Medya:Finn/Calpurnia-Greyhound
{ Finn ise Millie'yi izliyordu...}*Finn*
Millie'nin söylediğini idrak edemedim.
Finn:Anlamadım?
Millie:Korkuyorum, güvende hissetmek istiyorum, rahat bir uyku istiyorum. Sadece bu....
Finn:Yani rahat edebilir misin öyle? Güvende hissedeceksen ve yanında yatmama rahatsız olmayacaksan olabilir yani yatabilirim, istersen araya yastık koyarız ne dersin?
Millie:Ben yastığıma zaten sarılıyorum bu sefer sana sarılabilir miyim? Belki rahat bir uyku çekerim, tabii bu morluklarımın acısıyla nasıl olucaksa...
Gözünden 1-2 damla gözyaşı akıyor.
Finn:Millie artık lütfen ağlama. Tamam bana sarılarak uyuyabilirsin ama su içip gelcem istersen uyu.
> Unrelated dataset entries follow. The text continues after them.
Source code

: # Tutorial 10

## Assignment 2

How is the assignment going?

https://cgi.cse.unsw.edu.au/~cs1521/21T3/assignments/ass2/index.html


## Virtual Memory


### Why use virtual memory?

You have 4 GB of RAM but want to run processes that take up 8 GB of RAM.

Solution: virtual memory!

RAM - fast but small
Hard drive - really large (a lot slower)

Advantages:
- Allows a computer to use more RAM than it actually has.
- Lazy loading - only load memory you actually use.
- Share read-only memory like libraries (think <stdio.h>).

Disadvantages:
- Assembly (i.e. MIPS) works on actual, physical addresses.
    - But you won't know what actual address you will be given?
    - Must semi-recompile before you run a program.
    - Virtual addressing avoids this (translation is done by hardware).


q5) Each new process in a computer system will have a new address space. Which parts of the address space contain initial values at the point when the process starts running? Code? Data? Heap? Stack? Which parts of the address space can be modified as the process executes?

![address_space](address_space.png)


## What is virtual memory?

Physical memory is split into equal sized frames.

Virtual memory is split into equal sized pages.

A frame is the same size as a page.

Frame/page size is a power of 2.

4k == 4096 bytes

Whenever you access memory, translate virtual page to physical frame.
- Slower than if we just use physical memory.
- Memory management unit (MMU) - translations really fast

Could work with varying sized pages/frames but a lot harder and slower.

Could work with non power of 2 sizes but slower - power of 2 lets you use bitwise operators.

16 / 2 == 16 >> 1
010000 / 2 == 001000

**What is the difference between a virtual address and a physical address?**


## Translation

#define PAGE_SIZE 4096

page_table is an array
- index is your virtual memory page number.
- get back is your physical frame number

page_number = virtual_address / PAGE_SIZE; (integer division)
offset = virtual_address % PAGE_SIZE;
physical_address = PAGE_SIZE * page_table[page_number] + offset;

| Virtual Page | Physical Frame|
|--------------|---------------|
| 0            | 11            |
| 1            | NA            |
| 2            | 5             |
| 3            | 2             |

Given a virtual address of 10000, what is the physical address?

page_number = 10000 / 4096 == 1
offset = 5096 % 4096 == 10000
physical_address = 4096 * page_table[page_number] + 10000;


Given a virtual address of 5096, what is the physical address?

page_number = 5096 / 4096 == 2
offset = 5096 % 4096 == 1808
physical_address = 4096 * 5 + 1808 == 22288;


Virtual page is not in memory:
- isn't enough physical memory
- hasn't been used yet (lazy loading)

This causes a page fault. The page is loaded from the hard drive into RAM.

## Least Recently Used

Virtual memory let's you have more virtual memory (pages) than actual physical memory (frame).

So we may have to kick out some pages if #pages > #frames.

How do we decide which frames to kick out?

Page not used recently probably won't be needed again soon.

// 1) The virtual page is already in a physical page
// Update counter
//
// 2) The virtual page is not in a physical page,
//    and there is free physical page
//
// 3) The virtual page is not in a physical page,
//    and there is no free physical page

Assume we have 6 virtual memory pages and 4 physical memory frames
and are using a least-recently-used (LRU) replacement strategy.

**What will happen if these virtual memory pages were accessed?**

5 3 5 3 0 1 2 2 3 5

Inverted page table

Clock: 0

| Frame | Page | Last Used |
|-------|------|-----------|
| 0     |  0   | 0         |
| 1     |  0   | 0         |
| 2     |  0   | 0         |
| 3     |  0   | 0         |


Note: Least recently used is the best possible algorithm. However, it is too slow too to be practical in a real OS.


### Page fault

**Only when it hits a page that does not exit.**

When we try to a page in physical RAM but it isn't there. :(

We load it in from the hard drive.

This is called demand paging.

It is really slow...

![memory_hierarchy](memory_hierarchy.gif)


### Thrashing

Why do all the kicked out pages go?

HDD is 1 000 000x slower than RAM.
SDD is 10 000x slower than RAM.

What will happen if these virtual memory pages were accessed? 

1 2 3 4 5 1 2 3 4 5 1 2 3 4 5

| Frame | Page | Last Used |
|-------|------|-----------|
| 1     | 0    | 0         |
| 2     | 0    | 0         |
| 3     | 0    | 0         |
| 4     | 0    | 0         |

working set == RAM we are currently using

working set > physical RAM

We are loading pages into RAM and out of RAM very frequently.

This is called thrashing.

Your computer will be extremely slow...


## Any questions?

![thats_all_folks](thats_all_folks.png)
Millie:Uyumak eylemi bende hemen olmuyor maalesef.
Finn:Bekle ozaman.
Aşağı su içmeye mutfağa gittiğimde diğerlerinin koltukta uyuya kaldıklarını görüyorum. Noah ve Jack hariç.
Jack:Millie uyudu mu?
Finn:Ha evet yani hayır, korktuğu için onunla uyumamı istiyor.
Noah:Nasıl yani?
Finn:Güvende hissetmek istiyormuş işte, ya ben su içmeye geldim beni oyalamayın biraz daha içmezsem susuzluktan ölebilirim. Kaç saattir su içmiyorum.
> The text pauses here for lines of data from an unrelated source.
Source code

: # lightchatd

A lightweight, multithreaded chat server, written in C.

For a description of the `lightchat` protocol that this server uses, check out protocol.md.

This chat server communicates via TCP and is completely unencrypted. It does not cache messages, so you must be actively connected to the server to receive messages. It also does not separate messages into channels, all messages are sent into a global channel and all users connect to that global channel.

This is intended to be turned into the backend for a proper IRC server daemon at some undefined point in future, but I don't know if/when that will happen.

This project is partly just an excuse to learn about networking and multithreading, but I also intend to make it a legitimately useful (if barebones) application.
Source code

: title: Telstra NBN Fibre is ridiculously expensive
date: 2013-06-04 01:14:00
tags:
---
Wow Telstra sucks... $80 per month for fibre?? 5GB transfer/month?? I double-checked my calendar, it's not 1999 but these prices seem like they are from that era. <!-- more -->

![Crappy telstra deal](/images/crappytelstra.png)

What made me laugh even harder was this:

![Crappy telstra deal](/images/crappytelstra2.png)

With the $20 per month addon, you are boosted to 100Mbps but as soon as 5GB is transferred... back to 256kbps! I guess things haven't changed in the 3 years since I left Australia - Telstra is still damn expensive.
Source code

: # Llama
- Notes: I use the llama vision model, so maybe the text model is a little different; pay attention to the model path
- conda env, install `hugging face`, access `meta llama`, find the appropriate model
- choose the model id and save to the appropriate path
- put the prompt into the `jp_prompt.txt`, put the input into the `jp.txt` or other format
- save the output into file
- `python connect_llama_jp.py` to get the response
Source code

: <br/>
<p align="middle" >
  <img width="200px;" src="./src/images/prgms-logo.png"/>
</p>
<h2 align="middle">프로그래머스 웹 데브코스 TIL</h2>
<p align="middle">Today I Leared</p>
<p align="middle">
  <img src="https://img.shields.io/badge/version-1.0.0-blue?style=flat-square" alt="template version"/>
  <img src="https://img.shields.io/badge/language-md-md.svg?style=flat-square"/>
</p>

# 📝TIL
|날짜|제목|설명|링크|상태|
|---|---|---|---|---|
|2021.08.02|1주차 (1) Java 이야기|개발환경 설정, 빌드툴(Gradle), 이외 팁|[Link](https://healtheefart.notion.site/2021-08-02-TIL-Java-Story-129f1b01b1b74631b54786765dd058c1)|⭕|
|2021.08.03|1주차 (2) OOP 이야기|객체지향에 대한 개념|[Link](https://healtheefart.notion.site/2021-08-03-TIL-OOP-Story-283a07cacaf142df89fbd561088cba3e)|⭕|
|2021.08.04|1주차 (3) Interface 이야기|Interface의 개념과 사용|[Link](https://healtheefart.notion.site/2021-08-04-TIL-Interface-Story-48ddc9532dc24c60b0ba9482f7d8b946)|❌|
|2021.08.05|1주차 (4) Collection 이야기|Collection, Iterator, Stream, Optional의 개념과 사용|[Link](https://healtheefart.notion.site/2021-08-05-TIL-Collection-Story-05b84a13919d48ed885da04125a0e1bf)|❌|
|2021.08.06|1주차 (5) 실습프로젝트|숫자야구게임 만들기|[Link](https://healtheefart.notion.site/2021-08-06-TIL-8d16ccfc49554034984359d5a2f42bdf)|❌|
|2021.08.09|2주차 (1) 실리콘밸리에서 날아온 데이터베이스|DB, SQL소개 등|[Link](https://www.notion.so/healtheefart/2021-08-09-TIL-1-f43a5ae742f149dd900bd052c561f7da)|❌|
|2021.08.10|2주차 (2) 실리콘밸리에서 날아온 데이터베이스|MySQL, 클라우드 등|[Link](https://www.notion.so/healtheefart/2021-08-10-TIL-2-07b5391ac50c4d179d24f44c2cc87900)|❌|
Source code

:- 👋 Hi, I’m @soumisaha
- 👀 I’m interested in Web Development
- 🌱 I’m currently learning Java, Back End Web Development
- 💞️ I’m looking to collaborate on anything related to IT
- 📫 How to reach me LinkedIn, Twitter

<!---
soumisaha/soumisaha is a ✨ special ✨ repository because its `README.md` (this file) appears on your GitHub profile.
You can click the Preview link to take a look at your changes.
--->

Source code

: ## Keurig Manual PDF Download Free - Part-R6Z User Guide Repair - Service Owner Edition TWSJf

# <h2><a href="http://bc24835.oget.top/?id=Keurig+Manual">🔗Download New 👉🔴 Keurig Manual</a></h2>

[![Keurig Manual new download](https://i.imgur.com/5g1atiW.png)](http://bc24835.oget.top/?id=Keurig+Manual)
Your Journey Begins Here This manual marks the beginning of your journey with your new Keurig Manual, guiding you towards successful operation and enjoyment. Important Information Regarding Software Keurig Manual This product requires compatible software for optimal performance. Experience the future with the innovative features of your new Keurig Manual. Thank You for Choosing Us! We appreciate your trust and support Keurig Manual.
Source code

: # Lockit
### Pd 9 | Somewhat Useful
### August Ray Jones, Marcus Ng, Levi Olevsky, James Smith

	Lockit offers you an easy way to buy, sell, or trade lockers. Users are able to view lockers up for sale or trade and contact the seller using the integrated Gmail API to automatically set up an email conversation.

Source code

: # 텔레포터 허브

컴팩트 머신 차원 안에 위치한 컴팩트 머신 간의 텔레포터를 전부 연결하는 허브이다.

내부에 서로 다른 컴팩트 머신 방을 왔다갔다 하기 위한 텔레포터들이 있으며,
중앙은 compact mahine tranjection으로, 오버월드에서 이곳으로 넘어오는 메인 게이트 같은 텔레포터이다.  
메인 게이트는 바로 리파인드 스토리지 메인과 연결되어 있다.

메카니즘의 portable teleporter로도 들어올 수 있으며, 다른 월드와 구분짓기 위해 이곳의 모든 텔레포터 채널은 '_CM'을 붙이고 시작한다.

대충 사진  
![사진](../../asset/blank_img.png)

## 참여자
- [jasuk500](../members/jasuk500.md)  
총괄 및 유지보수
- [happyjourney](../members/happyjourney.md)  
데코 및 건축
Jack:Nasıl su içmezsin sen amk. Bu imkansız. Finn Suyu şeyi neden var ozaman?
Finn:Eğueğueğu sus lan. Noah senin koltuğunda neden Gaten uyuyor, orayı hani kimseye vermezdin? Bana bile.
Noah:Anaaaaağm lan görmedim ya, GATEEEEEEEĞN! KALK LAN YERİMDEN!
Jack:Kanka mal bu çocuk yemin ediyom.
Finn:E ben zaten biliyordum. Sen yeni mi öğrendin?
Jack:Yooooğ
Gaten:Ya Noah mal mısın? Niye uyandırıyorsun?!
Finn:Evet kanka mal, bilmiyormuş gibi konuşmayın bea!
Noah:Finn sus bakayım sen, Gaten orası benim yerim kalk lan!
Gaten:Al kalktım! İNŞALLAH KIRILIR!
Noah:Hı hı hı
Onların salak saçma konuşmalarını dinlemek yerine suyumu içip yukarı çıktım.
Odaya girmek için kapıyı açtığımda, Millie ile karşılaştım, yüzlerimiz fazla yakındı. 5-6 saniye öyle kalıp birbirimize bakmamızın ardından geri çekildim ve sessizliği bozdum.
Finn:Bir şey mi oldu Millie? Dışarı mı çıkacaktın?
Millie:Aşağıda Noah'ın seslerini duydum ne olduğunu merak ettim gelip bakıcaktım ama işte böyle aynı zamana denk geldik.
Tebessüm etti.
Finn:Ozaman sana söyleyeyim, Gaten Noah'ın yerinde uyumuş, Noah'ta Gaten ile uğraşıyor aşağıda.
Millie:Oo olay büyük. Noah'ın yeri önemlidir.
İkimizde güldük.
Millie: Fazla uykum var uyumalıyım. Sen şimdi yatıcak mısın?
Finn:Benim uykum pek yok ama kafamı yastığa koyunca uyurum ben. Seninle bu yönümüz pek benzemiyor.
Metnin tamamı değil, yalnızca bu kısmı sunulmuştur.